I would recommend not getting scared looking for the whole bunch of specifications at once, Try to say or write the solution's steps in plain English letting only the most fundamental, as you were explaining the steps to a kid or so, Try to imagine yourself explaining/teaching in simple words is a good way to reason better about the problem. I started learning programming as a hobby/long-term-dream at almost 40 y.o. and it felt so hard to understand the most basic thing in Ruby, like what an Array is, for example, that it gave me literally a big headache and devastating disappointment, even almost cried...now I laugh remembering that :D There is an interesting book I saw then that I recommend, it's name is "the nature of code" , talks about examples of algorithms that appear in Nature and natural phenomena.
I think you just need to brush up on data structures: https://www.geeksforgeeks.org/data-structures/ (There are probably better resources like HeadFirst or Khan Academy)

Most of the problems you've listed become easy the more familiar you are with data structures. This is a more common problem for anyone outside the SV/SF bubble and I wouldn't worry. Just start doing homework and you'll be fine.

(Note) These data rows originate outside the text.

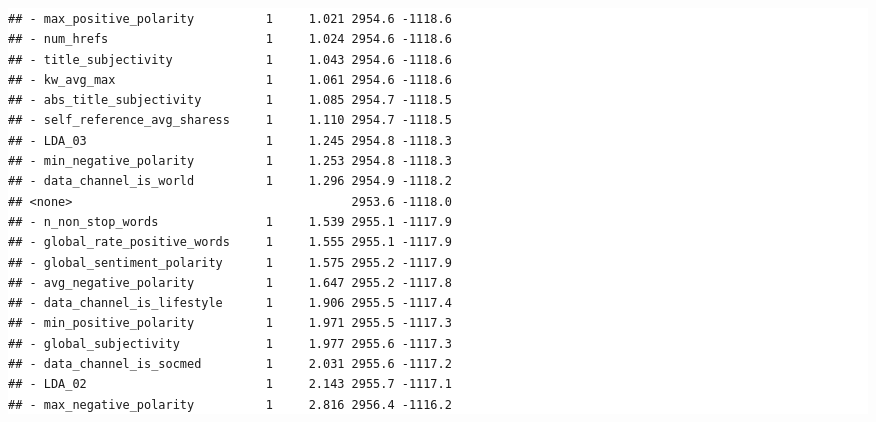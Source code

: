     ## - max_positive_polarity          1     1.021 2954.6 -1118.6
    ## - num_hrefs                      1     1.024 2954.6 -1118.6
    ## - title_subjectivity             1     1.043 2954.6 -1118.6
    ## - kw_avg_max                     1     1.061 2954.6 -1118.6
    ## - abs_title_subjectivity         1     1.085 2954.7 -1118.5
    ## - self_reference_avg_sharess     1     1.110 2954.7 -1118.5
    ## - LDA_03                         1     1.245 2954.8 -1118.3
    ## - min_negative_polarity          1     1.253 2954.8 -1118.3
    ## - data_channel_is_world          1     1.296 2954.9 -1118.2
    ## <none>                                       2953.6 -1118.0
    ## - n_non_stop_words               1     1.539 2955.1 -1117.9
    ## - global_rate_positive_words     1     1.555 2955.1 -1117.9
    ## - global_sentiment_polarity      1     1.575 2955.2 -1117.9
    ## - avg_negative_polarity          1     1.647 2955.2 -1117.8
    ## - data_channel_is_lifestyle      1     1.906 2955.5 -1117.4
    ## - min_positive_polarity          1     1.971 2955.5 -1117.3
    ## - global_subjectivity            1     1.977 2955.6 -1117.3
    ## - data_channel_is_socmed         1     2.031 2955.6 -1117.2
    ## - LDA_02                         1     2.143 2955.7 -1117.1
    ## - max_negative_polarity          1     2.816 2956.4 -1116.2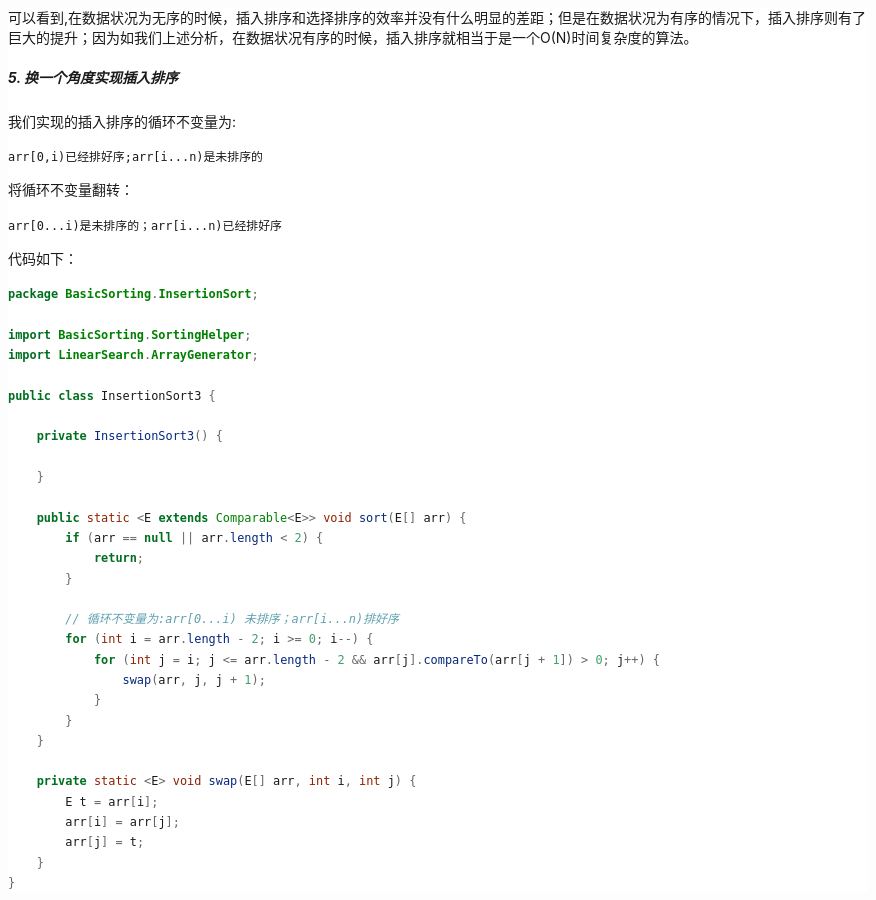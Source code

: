 可以看到,在数据状况为无序的时候，插入排序和选择排序的效率并没有什么明显的差距；但是在数据状况为有序的情况下，插入排序则有了巨大的提升；因为如我们上述分析，在数据状况有序的时候，插入排序就相当于是一个O(N)时间复杂度的算法。

##### 5. 换一个角度实现插入排序

我们实现的插入排序的循环不变量为:

```
arr[0,i)已经排好序;arr[i...n)是未排序的
```

将循环不变量翻转：

```
arr[0...i)是未排序的；arr[i...n)已经排好序
```

代码如下：

```java
package BasicSorting.InsertionSort;

import BasicSorting.SortingHelper;
import LinearSearch.ArrayGenerator;

public class InsertionSort3 {

    private InsertionSort3() {

    }

    public static <E extends Comparable<E>> void sort(E[] arr) {
        if (arr == null || arr.length < 2) {
            return;
        }

        // 循环不变量为:arr[0...i) 未排序；arr[i...n)排好序
        for (int i = arr.length - 2; i >= 0; i--) {
            for (int j = i; j <= arr.length - 2 && arr[j].compareTo(arr[j + 1]) > 0; j++) {
                swap(arr, j, j + 1);
            }
        }
    }

    private static <E> void swap(E[] arr, int i, int j) {
        E t = arr[i];
        arr[i] = arr[j];
        arr[j] = t;
    }
}
```




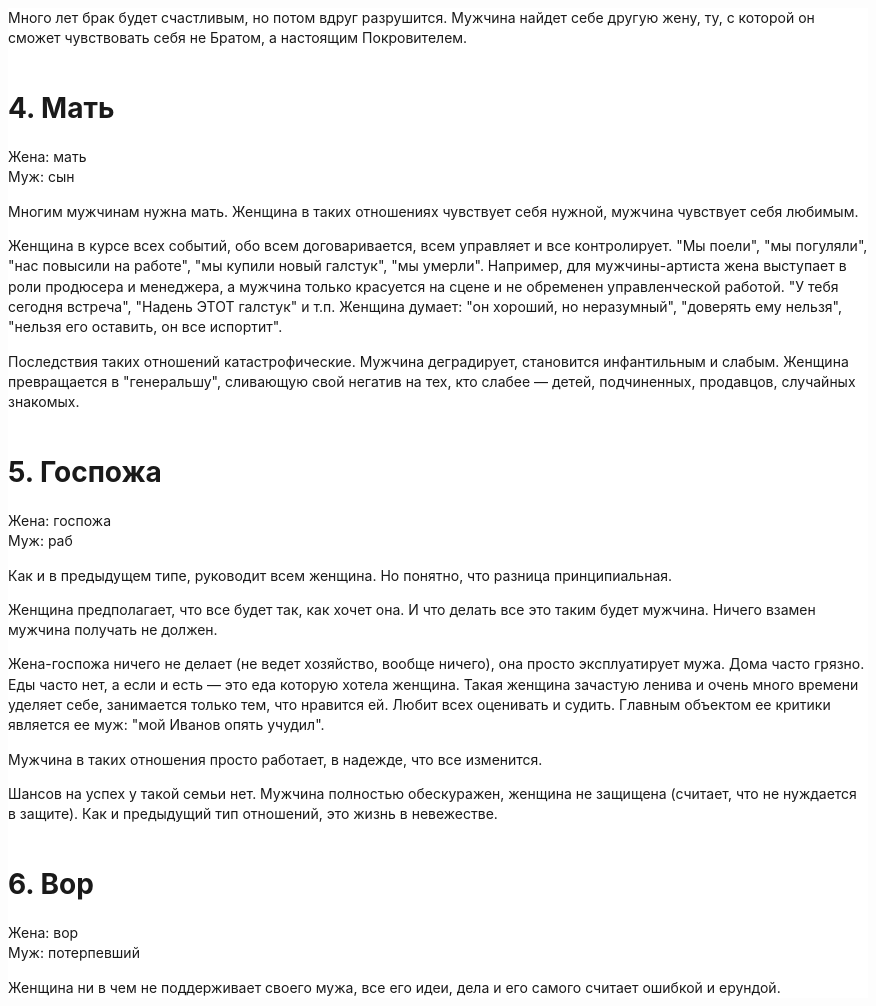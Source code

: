 Много лет брак будет счастливым, но потом вдруг разрушится. Мужчина найдет себе другую жену, ту, с которой он сможет чувствовать себя не Братом, а настоящим Покровителем.


# 4. Мать

Жена: мать
<br>
Муж: сын

Многим мужчинам нужна мать. Женщина в таких отношениях чувствует себя нужной, мужчина чувствует себя любимым.

Женщина в курсе всех событий, обо всем договаривается, всем управляет и все контролирует. "Мы поели", "мы погуляли", "нас повысили на работе", "мы купили новый галстук", "мы умерли". Например, для мужчины-артиста жена выступает в роли продюсера и менеджера, а мужчина только красуется на сцене и не обременен управленческой работой. "У тебя сегодня встреча", "Надень ЭТОТ галстук" и т.п. Женщина думает: "он хороший, но неразумный", "доверять ему нельзя", "нельзя его оставить, он все испортит".

Последствия таких отношений катастрофические. Мужчина деградирует, становится инфантильным и слабым. Женщина превращается в "генеральшу", сливающую свой негатив на тех, кто слабее — детей, подчиненных, продавцов, случайных знакомых.


# 5. Госпожа

Жена: госпожа
<br>
Муж: раб

Как и в предыдущем типе, руководит всем женщина. Но понятно, что разница принципиальная.

Женщина предполагает, что все будет так, как хочет она. И что делать все это таким будет мужчина. Ничего взамен мужчина получать не должен.

Жена-госпожа ничего не делает (не ведет хозяйство, вообще ничего), она просто эксплуатирует мужа. 
Дома часто грязно. Еды часто нет, а если и есть — это еда которую хотела женщина. Такая женщина зачастую ленива и очень много времени уделяет себе, занимается только тем, что нравится ей. Любит всех оценивать и судить. Главным объектом ее критики является ее муж: "мой Иванов опять учудил".

Мужчина в таких отношения просто работает, в надежде, что все изменится.

Шансов на успех у такой семьи нет. Мужчина полностью обескуражен, женщина не защищена (считает, что не нуждается в защите). Как и предыдущий тип отношений, это жизнь в невежестве.


# 6. Вор

Жена: вор
<br>
Муж: потерпевший

Женщина ни в чем не поддерживает своего мужа, все его идеи, дела и его самого считает ошибкой и ерундой.
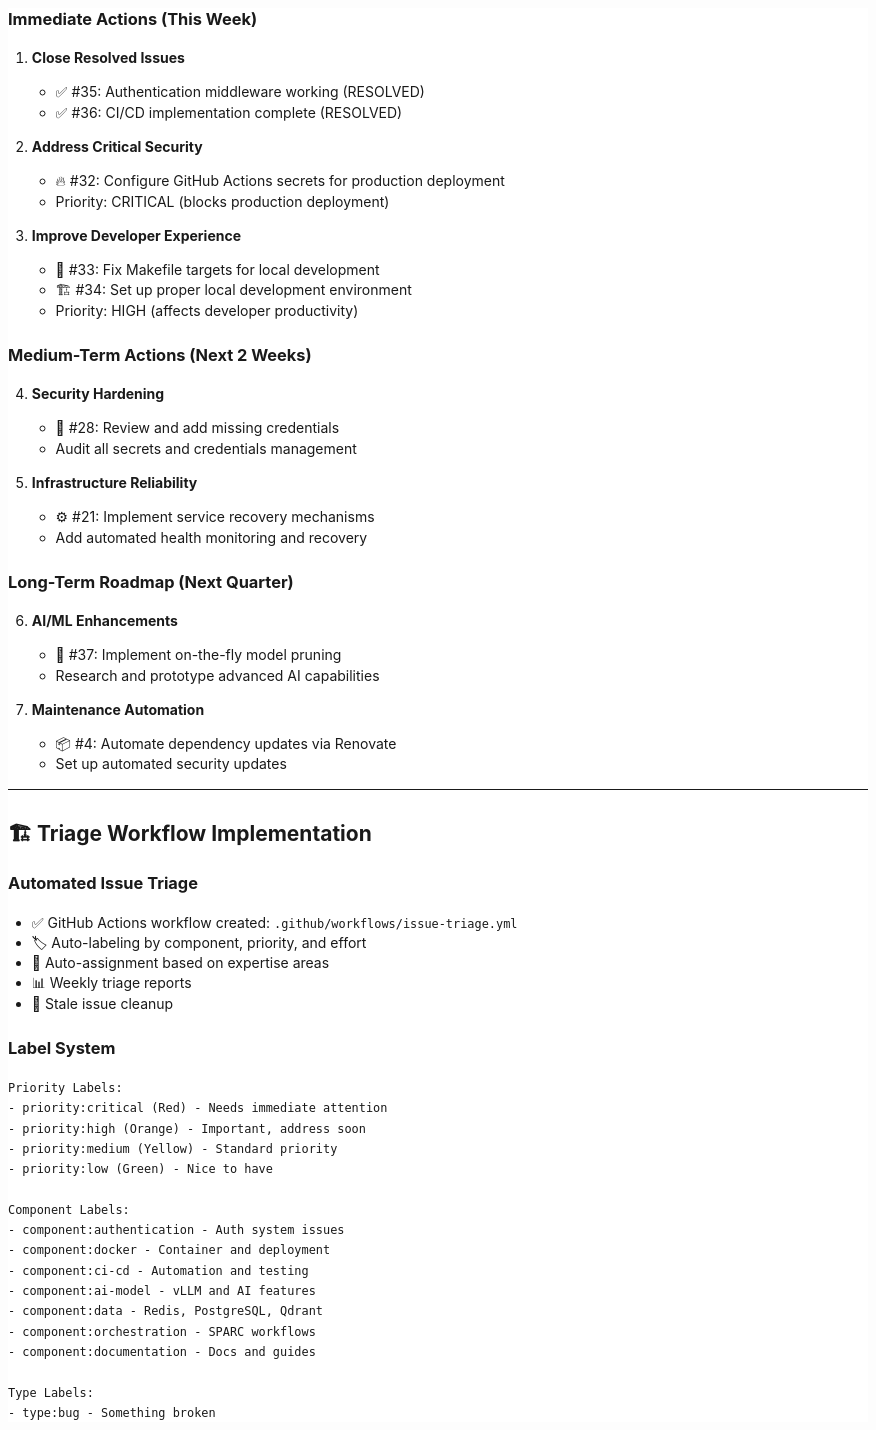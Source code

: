 ### **Immediate Actions (This Week)**

1. **Close Resolved Issues**
   - ✅ #35: Authentication middleware working (RESOLVED)  
   - ✅ #36: CI/CD implementation complete (RESOLVED)

2. **Address Critical Security**
   - 🔥 #32: Configure GitHub Actions secrets for production deployment
   - Priority: CRITICAL (blocks production deployment)

3. **Improve Developer Experience**
   - 🔧 #33: Fix Makefile targets for local development
   - 🏗️ #34: Set up proper local development environment
   - Priority: HIGH (affects developer productivity)

### **Medium-Term Actions (Next 2 Weeks)**

4. **Security Hardening**
   - 🔐 #28: Review and add missing credentials
   - Audit all secrets and credentials management

5. **Infrastructure Reliability**
   - ⚙️ #21: Implement service recovery mechanisms
   - Add automated health monitoring and recovery

### **Long-Term Roadmap (Next Quarter)**

6. **AI/ML Enhancements**
   - 🤖 #37: Implement on-the-fly model pruning
   - Research and prototype advanced AI capabilities

7. **Maintenance Automation**
   - 📦 #4: Automate dependency updates via Renovate
   - Set up automated security updates

---

## 🏗️ **Triage Workflow Implementation**

### **Automated Issue Triage**
- ✅ GitHub Actions workflow created: `.github/workflows/issue-triage.yml`
- 🏷️ Auto-labeling by component, priority, and effort
- 👥 Auto-assignment based on expertise areas
- 📊 Weekly triage reports
- 🧹 Stale issue cleanup

### **Label System**
```
Priority Labels:
- priority:critical (Red) - Needs immediate attention
- priority:high (Orange) - Important, address soon  
- priority:medium (Yellow) - Standard priority
- priority:low (Green) - Nice to have

Component Labels:
- component:authentication - Auth system issues
- component:docker - Container and deployment
- component:ci-cd - Automation and testing
- component:ai-model - vLLM and AI features
- component:data - Redis, PostgreSQL, Qdrant
- component:orchestration - SPARC workflows
- component:documentation - Docs and guides

Type Labels:
- type:bug - Something broken
```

Once you're done with data structures, I would start checking out design patterns: http://shop.oreilly.com/product/9780596007126.do

Hope it helps

These problems remind me of the ones on checkio.org. The difference being over there you get the benefit of using python--not that I already knew python but it's rather intuitive, plus you can run a million things through an interpreter to quickly understand how it works. These CS50 problems require C, which most mortals would have a much harder time working with.

In either case you constantly consult the language reference and standard libraries until you find something that works. The C reference at https://reference.cs50.net/ looks perfectly good.

To be honest I don't know how I would load a CC# into an array to compute Luhn's algorithm on it in C. In Python I know there are easy ways of doing that, because strings are automatically arrays in the first place (same as that Caesar cypher problem, Python makes it much easier to work with strings). I don't even know if that's the "right" way to do it, but that's what I would do in Python: Convert the number to a string, operate on it as an array, converting each character to an int as it goes, running the algorithm as given in the problem, back-converting to string and then back again to int as needed (like if I need to add the digits of a number together). Fine I suppose I could avoid doing that by taking modulos and if I didn't know what a modulo was I would divide by 10 for instance and then take a floor to get the first digit of a 2-digit number.

I have no idea if any of these methods are "correct", I would just hammer away at the code until the acceptance tests passed. It would take over an hour for each of these solutions, after getting into the zone, so let's say 2 hours. There you go, 4 hours of work to get through these two problems in C, let's add on a lunch break and we have a full work day. That will be $325 thank you. Oh I don't get paid to study computer science in my free time? Oh ok. I guess I will just bookmark CS50 and come back to it... some day.

Your wife is lucky she gets to study this stuff. Don't be so hard on yourself.

The solution is C is essentially same as the one you outlined in Python.
I mean, I notice that these assignments seem to assume that you are using C. Are you using C?

You said that you have used PHP, Javascript and VB.Net. C is much harder to use than any of these, and exposes you to many concepts that these languages have abstracted away.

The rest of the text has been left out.